Foto: M. Rädel
Rosa von Praunheim
Der 11. „Internationale Beethovenpreis für Menschenrechte“ wird posthum an den Film- und Theaterregisseur Rosa von Praunheim verliehen. Die Auszeichnung war ursprünglich für Januar 2026 vorgesehen. Nach seinem Tod wird der Preis nun im Rahmen eines Gedenkkonzerts am 16. März um 19 Uhr im Kammermusiksaal Hermann J. Abs in Bonn überreicht.
Praunheims Witwer Oliver Sechting nimmt die mit 10.000 Euro dotierte Auszeichnung stellvertretend entgegen. Die Laudatio hält Regisseur Tom Tykwer. Auch Sven Lehmann, Vorsitzender des Ausschusses für Kultur und Medien des Deutschen Bundestages, wird den Preisträger würdigen. Musikalisch gestaltet wird der Abend unter anderem vom Bonner Pianisten Colin Pütz, der Panflötistin Hannah Schlubeck sowie dem international gefragten Countertenor Nils Wanderer.
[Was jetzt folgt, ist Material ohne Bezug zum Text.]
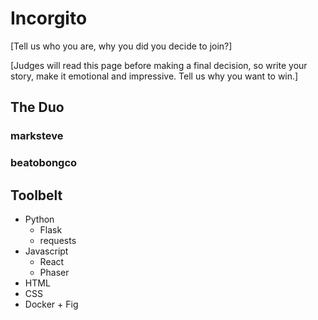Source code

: # Incorgito

[Tell us who you are, why you did you decide to join?]

[Judges will read this page before making a final decision, so write your story, make it emotional and impressive. Tell us why you want to win.]

## The Duo

### marksteve

### beatobongco

## Toolbelt

- Python
  - Flask
  - requests
- Javascript
  - React
  - Phaser
- HTML
- CSS
- Docker + Fig
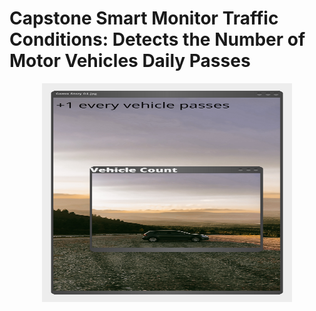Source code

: # Capstone Smart Monitor Traffic Conditions: Detects the Number of Motor Vehicles Daily Passes
<p align="center">
  <img width="400" height="350" src="https://github.com/snungga/Capstone/blob/master/Png/backgrounf.png">
</p>
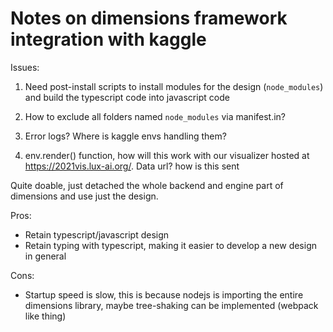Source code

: # Notes on dimensions framework integration with kaggle


Issues: 
1. Need post-install scripts to install modules for the design (`node_modules`) and build the typescript code into javascript code

2. How to exclude all folders named `node_modules` via manifest.in?

3. Error logs? Where is kaggle envs handling them?

4. env.render() function, how will this work with our visualizer hosted at https://2021vis.lux-ai.org/. Data url? how is this sent

Quite doable, just detached the whole backend and engine part of dimensions and use just the design.

Pros:
- Retain typescript/javascript design
- Retain typing with typescript, making it easier to develop a new design in general


Cons:
- Startup speed is slow, this is because nodejs is importing the entire dimensions library, maybe tree-shaking can be implemented (webpack like thing)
Wegbereiter der queeren Emanzipationsbewegung
Mit Rosa von Praunheim wird erstmals ein Film- und Theaterregisseur mit dem Internationalen Beethovenpreis ausgezeichnet. Der 1942 geborene Künstler gilt als zentrale Figur der deutschen LGBTQ-Bewegung. Sein 1971 entstandener Film „Nicht der Homosexuelle ist pervers, sondern die Situation, in der er lebt“ wurde zur Initialzündung der modernen Schwulen- und Lesbenbewegung in der Bundesrepublik. Zahlreiche Initiativen gründeten sich im Anschluss an Fernsehaufführungen des Films. Historikerinnen und Historiker bewerten dessen Bedeutung als kaum zu überschätzen.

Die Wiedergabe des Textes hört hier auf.